## Task to carry out
The lines you return must be all those in the data that hold the string "contact".
==========
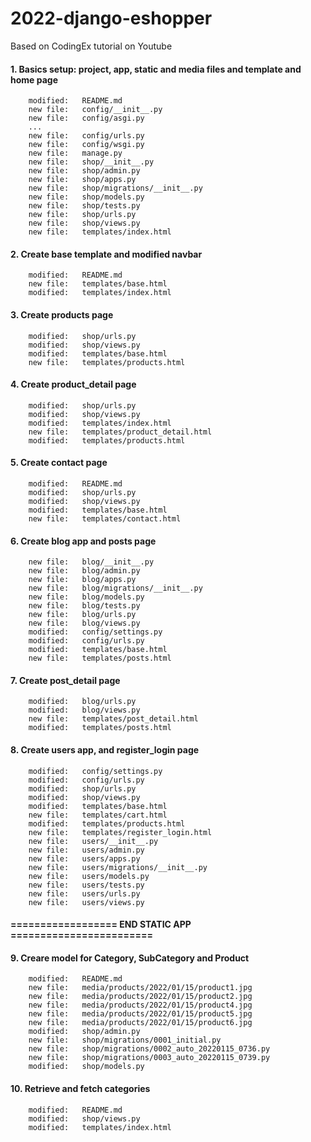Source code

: # 2022-django-eshopper
Based on CodingEx tutorial on Youtube


#### 1. Basics setup: project, app, static and media files and template and home page

        modified:   README.md
        new file:   config/__init__.py
        new file:   config/asgi.py
        ...
        new file:   config/urls.py
        new file:   config/wsgi.py
        new file:   manage.py
        new file:   shop/__init__.py
        new file:   shop/admin.py
        new file:   shop/apps.py
        new file:   shop/migrations/__init__.py
        new file:   shop/models.py
        new file:   shop/tests.py
        new file:   shop/urls.py
        new file:   shop/views.py
        new file:   templates/index.html


#### 2. Create base template and modified navbar

        modified:   README.md
        new file:   templates/base.html
        modified:   templates/index.html


#### 3. Create products page

        modified:   shop/urls.py
        modified:   shop/views.py
        modified:   templates/base.html
        new file:   templates/products.html


#### 4. Create product_detail page

        modified:   shop/urls.py
        modified:   shop/views.py
        modified:   templates/index.html
        new file:   templates/product_detail.html
        modified:   templates/products.html


#### 5. Create contact page

        modified:   README.md
        modified:   shop/urls.py
        modified:   shop/views.py
        modified:   templates/base.html
        new file:   templates/contact.html


#### 6. Create blog app and posts page

        new file:   blog/__init__.py
        new file:   blog/admin.py
        new file:   blog/apps.py
        new file:   blog/migrations/__init__.py
        new file:   blog/models.py
        new file:   blog/tests.py
        new file:   blog/urls.py
        new file:   blog/views.py
        modified:   config/settings.py
        modified:   config/urls.py
        modified:   templates/base.html
        new file:   templates/posts.html


#### 7. Create post_detail page 

        modified:   blog/urls.py
        modified:   blog/views.py
        new file:   templates/post_detail.html
        modified:   templates/posts.html


#### 8. Create users app, and register_login page


        modified:   config/settings.py
        modified:   config/urls.py
        modified:   shop/urls.py
        modified:   shop/views.py
        modified:   templates/base.html
        new file:   templates/cart.html
        modified:   templates/products.html
        new file:   templates/register_login.html
        new file:   users/__init__.py
        new file:   users/admin.py
        new file:   users/apps.py
        new file:   users/migrations/__init__.py
        new file:   users/models.py
        new file:   users/tests.py
        new file:   users/urls.py
        new file:   users/views.py


#### ================== END STATIC APP ========================


#### 9. Creare model for Category, SubCategory and Product

        modified:   README.md
        new file:   media/products/2022/01/15/product1.jpg
        new file:   media/products/2022/01/15/product2.jpg
        new file:   media/products/2022/01/15/product4.jpg
        new file:   media/products/2022/01/15/product5.jpg
        new file:   media/products/2022/01/15/product6.jpg
        modified:   shop/admin.py
        new file:   shop/migrations/0001_initial.py
        new file:   shop/migrations/0002_auto_20220115_0736.py
        new file:   shop/migrations/0003_auto_20220115_0739.py
        modified:   shop/models.py


#### 10. Retrieve and fetch categories

        modified:   README.md
        modified:   shop/views.py
        modified:   templates/index.html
==========
## Solution to this task
#### 5. Create contact page
        new file:   templates/contact.html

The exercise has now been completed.